→ TASK DIRECTIONS: Some lines in the listing hold the word "Gecko". Return each of them.

→ MATERIAL FOR THE TASK:

*** Begin section ***

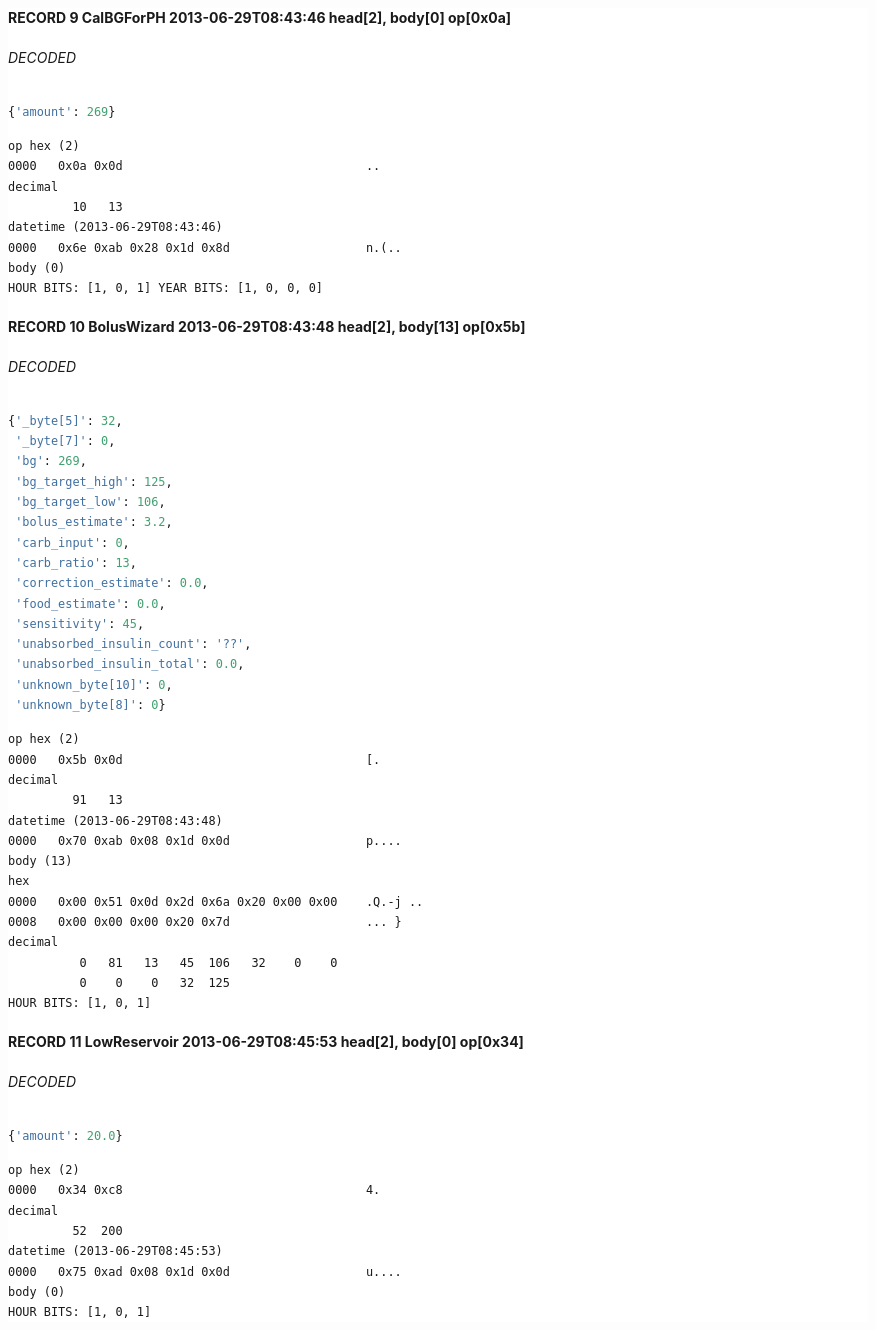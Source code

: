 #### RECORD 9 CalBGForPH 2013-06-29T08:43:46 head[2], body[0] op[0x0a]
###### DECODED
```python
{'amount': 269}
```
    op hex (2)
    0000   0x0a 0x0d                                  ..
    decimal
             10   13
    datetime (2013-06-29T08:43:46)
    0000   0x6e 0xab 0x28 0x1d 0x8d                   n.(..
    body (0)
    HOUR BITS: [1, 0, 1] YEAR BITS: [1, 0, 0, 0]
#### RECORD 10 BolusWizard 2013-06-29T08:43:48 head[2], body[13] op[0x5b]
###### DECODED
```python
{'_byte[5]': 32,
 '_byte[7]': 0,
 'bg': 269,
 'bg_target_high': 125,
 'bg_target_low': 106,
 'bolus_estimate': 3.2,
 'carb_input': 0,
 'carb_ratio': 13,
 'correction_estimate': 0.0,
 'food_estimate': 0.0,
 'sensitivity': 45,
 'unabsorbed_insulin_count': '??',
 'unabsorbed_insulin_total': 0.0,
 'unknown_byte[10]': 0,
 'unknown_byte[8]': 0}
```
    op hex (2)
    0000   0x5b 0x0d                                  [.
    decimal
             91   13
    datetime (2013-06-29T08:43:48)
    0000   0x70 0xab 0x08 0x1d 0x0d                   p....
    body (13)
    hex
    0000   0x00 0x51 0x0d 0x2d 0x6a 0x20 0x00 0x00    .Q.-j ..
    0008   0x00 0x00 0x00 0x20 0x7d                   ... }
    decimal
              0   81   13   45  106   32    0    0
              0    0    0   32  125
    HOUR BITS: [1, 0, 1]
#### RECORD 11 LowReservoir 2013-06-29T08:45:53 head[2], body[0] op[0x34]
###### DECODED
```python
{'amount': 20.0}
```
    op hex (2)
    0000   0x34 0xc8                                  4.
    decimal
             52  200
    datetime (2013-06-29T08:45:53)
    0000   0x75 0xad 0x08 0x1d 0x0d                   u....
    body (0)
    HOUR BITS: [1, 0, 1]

*** End section ***
*** Begin section ***

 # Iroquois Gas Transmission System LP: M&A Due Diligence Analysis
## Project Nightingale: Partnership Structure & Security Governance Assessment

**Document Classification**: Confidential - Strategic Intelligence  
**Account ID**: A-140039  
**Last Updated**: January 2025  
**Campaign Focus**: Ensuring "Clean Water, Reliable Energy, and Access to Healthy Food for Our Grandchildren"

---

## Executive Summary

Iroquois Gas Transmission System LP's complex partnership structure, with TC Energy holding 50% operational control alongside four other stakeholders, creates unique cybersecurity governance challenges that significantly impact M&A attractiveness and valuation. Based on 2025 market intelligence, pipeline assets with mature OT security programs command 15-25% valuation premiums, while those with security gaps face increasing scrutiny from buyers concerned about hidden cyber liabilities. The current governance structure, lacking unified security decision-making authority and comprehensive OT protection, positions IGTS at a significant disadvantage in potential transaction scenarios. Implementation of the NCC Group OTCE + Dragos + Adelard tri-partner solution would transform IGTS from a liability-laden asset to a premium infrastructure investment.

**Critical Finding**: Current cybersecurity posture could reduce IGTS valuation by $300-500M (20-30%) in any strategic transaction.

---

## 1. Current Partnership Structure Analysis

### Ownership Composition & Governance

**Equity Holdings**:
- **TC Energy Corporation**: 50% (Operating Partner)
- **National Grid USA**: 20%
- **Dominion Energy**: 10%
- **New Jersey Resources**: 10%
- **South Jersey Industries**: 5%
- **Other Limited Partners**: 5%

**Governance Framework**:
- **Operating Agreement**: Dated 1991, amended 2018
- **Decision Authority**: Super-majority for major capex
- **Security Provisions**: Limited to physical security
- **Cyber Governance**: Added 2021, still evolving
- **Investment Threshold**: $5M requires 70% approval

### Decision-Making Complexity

*** End section ***
*** Begin section ***

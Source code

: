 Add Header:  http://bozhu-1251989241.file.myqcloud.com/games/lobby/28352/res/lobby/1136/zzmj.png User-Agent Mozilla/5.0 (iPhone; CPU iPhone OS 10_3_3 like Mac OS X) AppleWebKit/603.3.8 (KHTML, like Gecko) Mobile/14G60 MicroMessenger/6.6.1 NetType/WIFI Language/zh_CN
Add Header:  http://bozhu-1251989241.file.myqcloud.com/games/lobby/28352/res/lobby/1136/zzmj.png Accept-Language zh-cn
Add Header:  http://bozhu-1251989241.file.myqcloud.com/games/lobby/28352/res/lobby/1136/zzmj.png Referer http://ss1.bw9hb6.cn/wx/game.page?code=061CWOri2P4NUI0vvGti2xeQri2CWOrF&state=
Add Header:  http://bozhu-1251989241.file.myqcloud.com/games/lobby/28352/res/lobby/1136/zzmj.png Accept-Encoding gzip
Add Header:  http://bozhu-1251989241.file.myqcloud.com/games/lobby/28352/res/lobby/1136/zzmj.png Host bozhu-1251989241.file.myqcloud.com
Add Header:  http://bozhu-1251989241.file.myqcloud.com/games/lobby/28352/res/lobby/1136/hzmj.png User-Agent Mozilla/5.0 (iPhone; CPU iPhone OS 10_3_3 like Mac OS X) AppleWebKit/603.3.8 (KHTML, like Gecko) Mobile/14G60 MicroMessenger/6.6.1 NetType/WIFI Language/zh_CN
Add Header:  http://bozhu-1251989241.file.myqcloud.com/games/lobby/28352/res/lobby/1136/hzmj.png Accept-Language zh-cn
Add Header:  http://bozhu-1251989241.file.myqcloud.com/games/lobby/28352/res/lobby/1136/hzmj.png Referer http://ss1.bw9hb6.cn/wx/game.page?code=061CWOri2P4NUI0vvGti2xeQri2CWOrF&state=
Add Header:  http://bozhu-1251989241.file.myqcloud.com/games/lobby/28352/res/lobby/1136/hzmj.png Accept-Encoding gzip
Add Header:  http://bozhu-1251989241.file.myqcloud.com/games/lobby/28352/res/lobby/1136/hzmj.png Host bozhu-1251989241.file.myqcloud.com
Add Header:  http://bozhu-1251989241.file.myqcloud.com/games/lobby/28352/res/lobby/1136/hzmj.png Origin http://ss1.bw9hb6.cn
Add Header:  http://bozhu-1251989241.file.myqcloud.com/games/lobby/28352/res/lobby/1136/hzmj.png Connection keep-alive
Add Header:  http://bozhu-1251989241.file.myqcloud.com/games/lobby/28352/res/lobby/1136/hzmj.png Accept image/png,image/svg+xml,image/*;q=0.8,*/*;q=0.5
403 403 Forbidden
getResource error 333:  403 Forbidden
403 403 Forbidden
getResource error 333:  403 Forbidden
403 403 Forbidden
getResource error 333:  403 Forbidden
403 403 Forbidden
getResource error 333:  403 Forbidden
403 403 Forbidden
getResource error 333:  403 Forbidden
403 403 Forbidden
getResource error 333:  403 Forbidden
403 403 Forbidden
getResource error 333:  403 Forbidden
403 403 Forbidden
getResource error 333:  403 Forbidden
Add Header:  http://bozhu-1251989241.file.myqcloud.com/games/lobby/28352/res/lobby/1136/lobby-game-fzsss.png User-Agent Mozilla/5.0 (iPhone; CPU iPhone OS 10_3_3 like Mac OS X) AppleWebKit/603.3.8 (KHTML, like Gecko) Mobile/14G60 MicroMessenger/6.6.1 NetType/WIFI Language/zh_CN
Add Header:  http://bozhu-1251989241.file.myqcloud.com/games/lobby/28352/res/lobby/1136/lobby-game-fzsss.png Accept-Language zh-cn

*** End section ***

→ REPLY:
: Add Header:  http://bozhu-1251989241.file.myqcloud.com/games/lobby/28352/res/lobby/1136/zzmj.png User-Agent Mozilla/5.0 (iPhone; CPU iPhone OS 10_3_3 like Mac OS X) AppleWebKit/603.3.8 (KHTML, like Gecko) Mobile/14G60 MicroMessenger/6.6.1 NetType/WIFI Language/zh_CN
Add Header:  http://bozhu-1251989241.file.myqcloud.com/games/lobby/28352/res/lobby/1136/hzmj.png User-Agent Mozilla/5.0 (iPhone; CPU iPhone OS 10_3_3 like Mac OS X) AppleWebKit/603.3.8 (KHTML, like Gecko) Mobile/14G60 MicroMessenger/6.6.1 NetType/WIFI Language/zh_CN
Add Header:  http://bozhu-1251989241.file.myqcloud.com/games/lobby/28352/res/lobby/1136/lobby-game-fzsss.png User-Agent Mozilla/5.0 (iPhone; CPU iPhone OS 10_3_3 like Mac OS X) AppleWebKit/603.3.8 (KHTML, like Gecko) Mobile/14G60 MicroMessenger/6.6.1 NetType/WIFI Language/zh_CN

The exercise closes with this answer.